Benoît a vraiment cultivé l’humilité. Il aurait pu, satisfait, refermer sa Règle. Il l’ouvre au contraire toute grande !

RB 73 en est l’épilogue qui fait pendant au Prologue.

-         Au v. 1, Benoît commence par présenter son œuvre en en indiquant le caractère et la finalité.

-         Il reconnaît ses propres limites, recommande de continuer à lire la Bible et les Pères, spécialement les auteurs monastiques que la tradition reconnaît comme les plus importants ; ce sont là, en effet, un très sûr myen d’élargir ses horizons spirituels et d’avancer en sécurité vers « les cîmes de la perfection » (cf. vv. 2-7).

-         Il termine par une exhortation à considérer la RB comme une base nécessaire pour atteindre, en l’observant, « les hauts sommets de doctrine et de vertu » (cf. vv. 8-9).

 

A. Du point de vue de la critique littéraire, qu’en est-il ?

-         Le vocabulaire et le style s’avèrent être d’une teneur particulière : la question de l’authenticité se pose donc. On y a vu un morceau de Prologue (sic), de sa finale (vv. 46-49) ; ce serait l’œuvre d’un copiste épris de vie contemplative (E. Manning, « Le ch. 73 de la RB est-il de S. Benoît ? », in Archiuum Latinitatis Medii Aeui 30 – 1960 -, pp. 129-141. Les arguments ne sont pas décisifs. Le vocabulaire de la perfectio dérive de Cassien que Benoît connaît bien (voir l’index de R. Hanslik).

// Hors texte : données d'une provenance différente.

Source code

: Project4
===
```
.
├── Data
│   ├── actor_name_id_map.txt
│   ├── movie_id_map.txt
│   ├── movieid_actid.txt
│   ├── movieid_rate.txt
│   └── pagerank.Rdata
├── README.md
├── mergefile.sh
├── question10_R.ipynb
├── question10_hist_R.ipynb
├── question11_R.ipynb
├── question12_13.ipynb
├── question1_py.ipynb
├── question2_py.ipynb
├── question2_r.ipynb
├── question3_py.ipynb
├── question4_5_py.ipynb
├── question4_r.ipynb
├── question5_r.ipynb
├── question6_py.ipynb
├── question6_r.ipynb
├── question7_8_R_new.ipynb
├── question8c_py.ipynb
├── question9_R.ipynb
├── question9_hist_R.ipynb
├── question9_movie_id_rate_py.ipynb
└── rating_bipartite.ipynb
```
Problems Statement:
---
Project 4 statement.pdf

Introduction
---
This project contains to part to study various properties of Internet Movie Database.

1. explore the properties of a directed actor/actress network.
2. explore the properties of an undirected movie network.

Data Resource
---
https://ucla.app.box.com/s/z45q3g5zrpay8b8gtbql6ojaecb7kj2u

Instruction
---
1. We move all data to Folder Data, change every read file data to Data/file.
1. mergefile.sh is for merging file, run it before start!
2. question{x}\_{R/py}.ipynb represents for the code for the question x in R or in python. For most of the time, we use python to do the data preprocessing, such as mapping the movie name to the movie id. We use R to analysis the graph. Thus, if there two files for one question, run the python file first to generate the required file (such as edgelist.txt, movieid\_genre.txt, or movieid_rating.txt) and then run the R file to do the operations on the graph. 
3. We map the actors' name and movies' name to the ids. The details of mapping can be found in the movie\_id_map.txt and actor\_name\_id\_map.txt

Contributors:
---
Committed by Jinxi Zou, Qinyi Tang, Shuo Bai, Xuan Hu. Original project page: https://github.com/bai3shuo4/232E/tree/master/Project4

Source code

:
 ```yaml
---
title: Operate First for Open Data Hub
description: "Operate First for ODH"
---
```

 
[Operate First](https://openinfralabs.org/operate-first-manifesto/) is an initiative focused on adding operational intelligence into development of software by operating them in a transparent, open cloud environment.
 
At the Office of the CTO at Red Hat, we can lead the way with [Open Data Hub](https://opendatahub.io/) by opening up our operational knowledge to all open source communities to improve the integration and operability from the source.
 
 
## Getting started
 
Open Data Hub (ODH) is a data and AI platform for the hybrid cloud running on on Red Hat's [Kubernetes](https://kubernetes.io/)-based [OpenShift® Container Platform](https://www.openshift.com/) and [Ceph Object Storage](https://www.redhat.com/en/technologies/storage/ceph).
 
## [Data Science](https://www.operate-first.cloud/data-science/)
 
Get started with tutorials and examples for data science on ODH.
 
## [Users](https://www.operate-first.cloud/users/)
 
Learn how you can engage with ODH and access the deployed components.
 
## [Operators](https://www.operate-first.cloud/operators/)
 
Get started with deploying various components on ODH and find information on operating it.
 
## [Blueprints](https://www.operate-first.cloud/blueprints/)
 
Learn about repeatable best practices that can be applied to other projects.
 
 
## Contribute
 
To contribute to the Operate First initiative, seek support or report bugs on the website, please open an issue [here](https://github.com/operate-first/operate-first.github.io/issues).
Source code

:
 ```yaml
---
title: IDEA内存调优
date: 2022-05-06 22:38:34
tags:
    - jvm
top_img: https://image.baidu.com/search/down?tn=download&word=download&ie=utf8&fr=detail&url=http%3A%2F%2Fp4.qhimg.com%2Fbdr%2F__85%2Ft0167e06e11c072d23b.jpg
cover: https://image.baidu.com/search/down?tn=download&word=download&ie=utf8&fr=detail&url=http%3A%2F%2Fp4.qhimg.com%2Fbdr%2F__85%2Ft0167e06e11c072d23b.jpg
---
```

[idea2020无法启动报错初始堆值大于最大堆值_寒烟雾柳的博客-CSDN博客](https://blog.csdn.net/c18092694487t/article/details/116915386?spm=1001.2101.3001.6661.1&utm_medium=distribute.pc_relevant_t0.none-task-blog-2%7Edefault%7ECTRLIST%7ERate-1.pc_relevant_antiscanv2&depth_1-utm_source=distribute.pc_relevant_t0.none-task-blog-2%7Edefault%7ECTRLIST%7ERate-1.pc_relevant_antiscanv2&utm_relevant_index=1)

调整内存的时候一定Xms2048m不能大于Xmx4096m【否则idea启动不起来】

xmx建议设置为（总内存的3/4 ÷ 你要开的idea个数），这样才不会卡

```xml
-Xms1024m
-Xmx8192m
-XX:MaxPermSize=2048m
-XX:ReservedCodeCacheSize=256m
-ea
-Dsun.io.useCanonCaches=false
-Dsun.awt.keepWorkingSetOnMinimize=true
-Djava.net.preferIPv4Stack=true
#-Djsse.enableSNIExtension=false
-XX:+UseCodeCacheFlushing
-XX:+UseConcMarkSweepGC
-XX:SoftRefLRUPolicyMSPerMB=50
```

-         La thèse qui tient RB 73 pour une rédaction antérieure à l’ensemble de la Règle, faisant immédiatement suite à RB 66, est parfaitement admissible ; il aurait été séparé du ch. 66 pour insérer les ch. 67-72 (voir G. Penco, Ricerche sul capitolo finale della Regola di San Benedetto, Benedictina 8 – 1954 -, pp. 25-42).

-         RB 73 viserait-il à orienter les cénobites éprouvés par une longue probation vers la vie érémitique ? Les arguments apportés par S. Marsili sont peu convainquants (voir S. Marsili, L’ultimo capitolo della Regola di S. Benedetto alla luce di Cassiano, Pax – Sorrento – 3, 1934, pp. 17-21).

-         D’autres, plus modestement, pensent qu’il convient de lire ces pages ultimes dans leur littéralité comme une entité : il s’agit d’une exhortation finale à vivre une vie religieuse toujours plus parfaite (voir G. Da Vigolo, Vita Christiana 17, - 1948 -, pp. 161-173).

 

B. Une Règle pour débutants (RB 73, 1-8)

Par rapport au Maître (RM), une différence notable est à souligner : la modestie de Benoît.

Le Maître de la RM se dit mandaté par le Seigneur Lui-même. A preuve la phrase refrain : Respondit Dominus per magistrum... La RM est donc, selon le Maître « dictée par le Seigneur » (cf. RM 11 T ; 13, 65 ; 22, 12...).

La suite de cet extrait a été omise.